_Activity_. Print the records below exactly. Omit every picture.

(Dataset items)

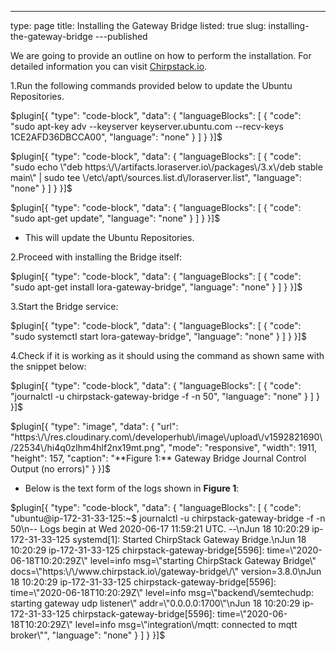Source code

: ---
type: page
title: Installing the Gateway Bridge
listed: true
slug: installing-the-gateway-bridge
---published


We are going to provide an outline on how to perform the installation. For detailed information you can visit [Chirpstack.io](https://www.chirpstack.io/).

1.Run the following commands provided below to update the Ubuntu Repositories.


$plugin[{
    "type": "code-block",
    "data": {
        "languageBlocks": [
            {
                "code": "sudo apt-key adv --keyserver keyserver.ubuntu.com --recv-keys 1CE2AFD36DBCCA00",
                "language": "none"
            }
        ]
    }
}]$



$plugin[{
    "type": "code-block",
    "data": {
        "languageBlocks": [
            {
                "code": "sudo echo \"deb https:\/\/artifacts.loraserver.io\/packages\/3.x\/deb stable main\" | sudo tee \/etc\/apt\/sources.list.d\/loraserver.list",
                "language": "none"
            }
        ]
    }
}]$



$plugin[{
    "type": "code-block",
    "data": {
        "languageBlocks": [
            {
                "code": "sudo apt-get update",
                "language": "none"
            }
        ]
    }
}]$


- This will update the Ubuntu Repositories.

2.Proceed with installing the Bridge itself:


$plugin[{
    "type": "code-block",
    "data": {
        "languageBlocks": [
            {
                "code": "sudo apt-get install lora-gateway-bridge",
                "language": "none"
            }
        ]
    }
}]$


3.Start the Bridge service:


$plugin[{
    "type": "code-block",
    "data": {
        "languageBlocks": [
            {
                "code": "sudo systemctl start lora-gateway-bridge",
                "language": "none"
            }
        ]
    }
}]$


4.Check if it is working as it should using the command as shown same with the snippet below:


$plugin[{
    "type": "code-block",
    "data": {
        "languageBlocks": [
            {
                "code": "journalctl -u chirpstack-gateway-bridge -f -n 50",
                "language": "none"
            }
        ]
    }
}]$



$plugin[{
    "type": "image",
    "data": {
        "url": "https:\/\/res.cloudinary.com\/developerhub\/image\/upload\/v1592821690\/22534\/hi4q0zlhm4hlf2nx19mt.png",
        "mode": "responsive",
        "width": 1911,
        "height": 157,
        "caption": "**Figure 1:** Gateway Bridge Journal Control Output (no errors)"
    }
}]$


- Below is the text form of the logs shown in **Figure 1**:


$plugin[{
    "type": "code-block",
    "data": {
        "languageBlocks": [
            {
                "code": "ubuntu@ip-172-31-33-125:~$ journalctl -u chirpstack-gateway-bridge -f -n 50\n-- Logs begin at Wed 2020-06-17 11:59:21 UTC. --\nJun 18 10:20:29 ip-172-31-33-125 systemd[1]: Started ChirpStack Gateway Bridge.\nJun 18 10:20:29 ip-172-31-33-125 chirpstack-gateway-bridge[5596]: time=\"2020-06-18T10:20:29Z\" level=info msg=\"starting ChirpStack Gateway Bridge\" docs=\"https:\/\/www.chirpstack.io\/gateway-bridge\/\" version=3.8.0\nJun 18 10:20:29 ip-172-31-33-125 chirpstack-gateway-bridge[5596]: time=\"2020-06-18T10:20:29Z\" level=info msg=\"backend\/semtechudp: starting gateway udp listener\" addr=\"0.0.0.0:1700\"\nJun 18 10:20:29 ip-172-31-33-125 chirpstack-gateway-bridge[5596]: time=\"2020-06-18T10:20:29Z\" level=info msg=\"integration\/mqtt: connected to mqtt broker\"",
                "language": "none"
            }
        ]
    }
}]$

_Reply_.
Source code

: ---
type: page
title: Installing the Gateway Bridge
listed: true
slug: installing-the-gateway-bridge
---published


We are going to provide an outline on how to perform the installation. For detailed information you can visit [Chirpstack.io](https://www.chirpstack.io/).

1.Run the following commands provided below to update the Ubuntu Repositories.


$plugin[{
    "type": "code-block",
    "data": {
        "languageBlocks": [
            {
                "code": "sudo apt-key adv --keyserver keyserver.ubuntu.com --recv-keys 1CE2AFD36DBCCA00",
                "language": "none"
            }
        ]
    }
}]$



$plugin[{
    "type": "code-block",
    "data": {
        "languageBlocks": [
            {
                "code": "sudo echo \"deb https:\/\/artifacts.loraserver.io\/packages\/3.x\/deb stable main\" | sudo tee \/etc\/apt\/sources.list.d\/loraserver.list",
                "language": "none"
            }
        ]
    }
}]$



$plugin[{
    "type": "code-block",
    "data": {
        "languageBlocks": [
            {
                "code": "sudo apt-get update",
                "language": "none"
            }
        ]
    }
}]$


- This will update the Ubuntu Repositories.

2.Proceed with installing the Bridge itself:


$plugin[{
    "type": "code-block",
    "data": {
        "languageBlocks": [
            {
                "code": "sudo apt-get install lora-gateway-bridge",
                "language": "none"
            }
        ]
    }
}]$


3.Start the Bridge service:


$plugin[{
    "type": "code-block",
    "data": {
        "languageBlocks": [
            {
                "code": "sudo systemctl start lora-gateway-bridge",
                "language": "none"
            }
        ]
    }
}]$


4.Check if it is working as it should using the command as shown same with the snippet below:


$plugin[{
    "type": "code-block",
    "data": {
        "languageBlocks": [
            {
                "code": "journalctl -u chirpstack-gateway-bridge -f -n 50",
                "language": "none"
            }
        ]
    }
}]$



$plugin[{
    "type": "image",
    "data": {
        "url": "https:\/\/res.cloudinary.com\/developerhub\/image\/upload\/v1592821690\/22534\/hi4q0zlhm4hlf2nx19mt.png",
        "mode": "responsive",
        "width": 1911,
        "height": 157,
        "caption": "**Figure 1:** Gateway Bridge Journal Control Output (no errors)"
    }
}]$


- Below is the text form of the logs shown in **Figure 1**:


$plugin[{
    "type": "code-block",
    "data": {
        "languageBlocks": [
            {
                "code": "ubuntu@ip-172-31-33-125:~$ journalctl -u chirpstack-gateway-bridge -f -n 50\n-- Logs begin at Wed 2020-06-17 11:59:21 UTC. --\nJun 18 10:20:29 ip-172-31-33-125 systemd[1]: Started ChirpStack Gateway Bridge.\nJun 18 10:20:29 ip-172-31-33-125 chirpstack-gateway-bridge[5596]: time=\"2020-06-18T10:20:29Z\" level=info msg=\"starting ChirpStack Gateway Bridge\" docs=\"https:\/\/www.chirpstack.io\/gateway-bridge\/\" version=3.8.0\nJun 18 10:20:29 ip-172-31-33-125 chirpstack-gateway-bridge[5596]: time=\"2020-06-18T10:20:29Z\" level=info msg=\"backend\/semtechudp: starting gateway udp listener\" addr=\"0.0.0.0:1700\"\nJun 18 10:20:29 ip-172-31-33-125 chirpstack-gateway-bridge[5596]: time=\"2020-06-18T10:20:29Z\" level=info msg=\"integration\/mqtt: connected to mqtt broker\"",
                "language": "none"
            }
        ]
    }
}]$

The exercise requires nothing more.